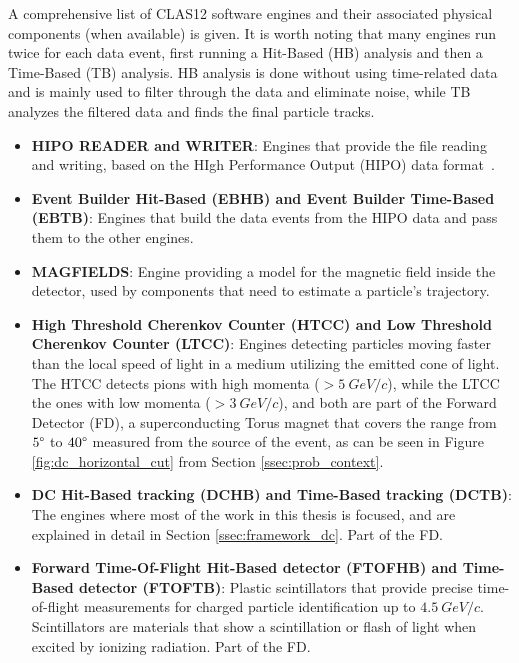 A comprehensive list of CLAS12 software engines and their associated physical components (when available) is given.
It is worth noting that many engines run twice for each data event, first running a Hit-Based (HB) analysis and then a Time-Based (TB) analysis.
HB analysis is done without using time-related data and is mainly used to filter through the data and eliminate noise, while TB analyzes the filtered data and finds the final particle tracks.
    \begin{itemize}
        \item \textbf{HIPO READER and WRITER}: Engines that provide the file reading and writing, based on the HIgh Performance Output (HIPO) data format~\cite{gavalian2019data}. %
        
        \item \textbf{Event Builder Hit-Based (EBHB) and Event Builder Time-Based (EBTB)}: Engines that build the data events from the HIPO data and pass them to the other engines.
        
        \item \textbf{MAGFIELDS}: Engine providing a model for the magnetic field inside the detector, used by components that need to estimate a particle's trajectory. %
        
        \item \textbf{High Threshold Cherenkov Counter (HTCC) and Low Threshold Cherenkov Counter (LTCC)}: Engines detecting particles moving faster than the local speed of light in a medium utilizing the emitted cone of light.
        The HTCC detects pions with high momenta ($>5~GeV/c$), while the LTCC the ones with low momenta ($>3~GeV/c$), and both are part of the Forward Detector (FD), a superconducting Torus magnet that covers the range from $5\degree$ to $40\degree$ measured from the source of the event, as can be seen in Figure \ref{fig:dc_horizontal_cut} from Section \ref{ssec:prob_context}.
        
        \item \textbf{DC Hit-Based tracking (DCHB) and Time-Based tracking (DCTB)}: The engines where most of the work in this thesis is focused, and are explained in detail in Section \ref{ssec:framework_dc}.
        Part of the FD.
        
        \item \textbf{Forward Time-Of-Flight Hit-Based detector (FTOFHB) and Time-Based detector (FTOFTB)}: Plastic scintillators that provide precise time-of-flight measurements for charged particle identification up to $4.5~GeV/c$.
        Scintillators are materials that show a scintillation or flash of light when excited by ionizing radiation.
        Part of the FD.
        

\end{itemize}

◆ **WHAT YOU WILL DO**
Copy every record exactly, leaving the pictures out.

◆ **SOLUTION TO THE PROBLEM**
 A comprehensive list of CLAS12 software engines and their associated physical components (when available) is given.
It is worth noting that many engines run twice for each data event, first running a Hit-Based (HB) analysis and then a Time-Based (TB) analysis.
HB analysis is done without using time-related data and is mainly used to filter through the data and eliminate noise, while TB analyzes the filtered data and finds the final particle tracks.
    \begin{itemize}
        \item \textbf{HIPO READER and WRITER}: Engines that provide the file reading and writing, based on the HIgh Performance Output (HIPO) data format~\cite{gavalian2019data}. %
        
        \item \textbf{Event Builder Hit-Based (EBHB) and Event Builder Time-Based (EBTB)}: Engines that build the data events from the HIPO data and pass them to the other engines.
        
        \item \textbf{MAGFIELDS}: Engine providing a model for the magnetic field inside the detector, used by components that need to estimate a particle's trajectory. %
        
        \item \textbf{High Threshold Cherenkov Counter (HTCC) and Low Threshold Cherenkov Counter (LTCC)}: Engines detecting particles moving faster than the local speed of light in a medium utilizing the emitted cone of light.
        The HTCC detects pions with high momenta ($>5~GeV/c$), while the LTCC the ones with low momenta ($>3~GeV/c$), and both are part of the Forward Detector (FD), a superconducting Torus magnet that covers the range from $5\degree$ to $40\degree$ measured from the source of the event, as can be seen in Figure \ref{fig:dc_horizontal_cut} from Section \ref{ssec:prob_context}.
        
        \item \textbf{DC Hit-Based tracking (DCHB) and Time-Based tracking (DCTB)}: The engines where most of the work in this thesis is focused, and are explained in detail in Section \ref{ssec:framework_dc}.
        Part of the FD.
        
        \item \textbf{Forward Time-Of-Flight Hit-Based detector (FTOFHB) and Time-Based detector (FTOFTB)}: Plastic scintillators that provide precise time-of-flight measurements for charged particle identification up to $4.5~GeV/c$.
        Scintillators are materials that show a scintillation or flash of light when excited by ionizing radiation.
        Part of the FD.
        

\end{itemize}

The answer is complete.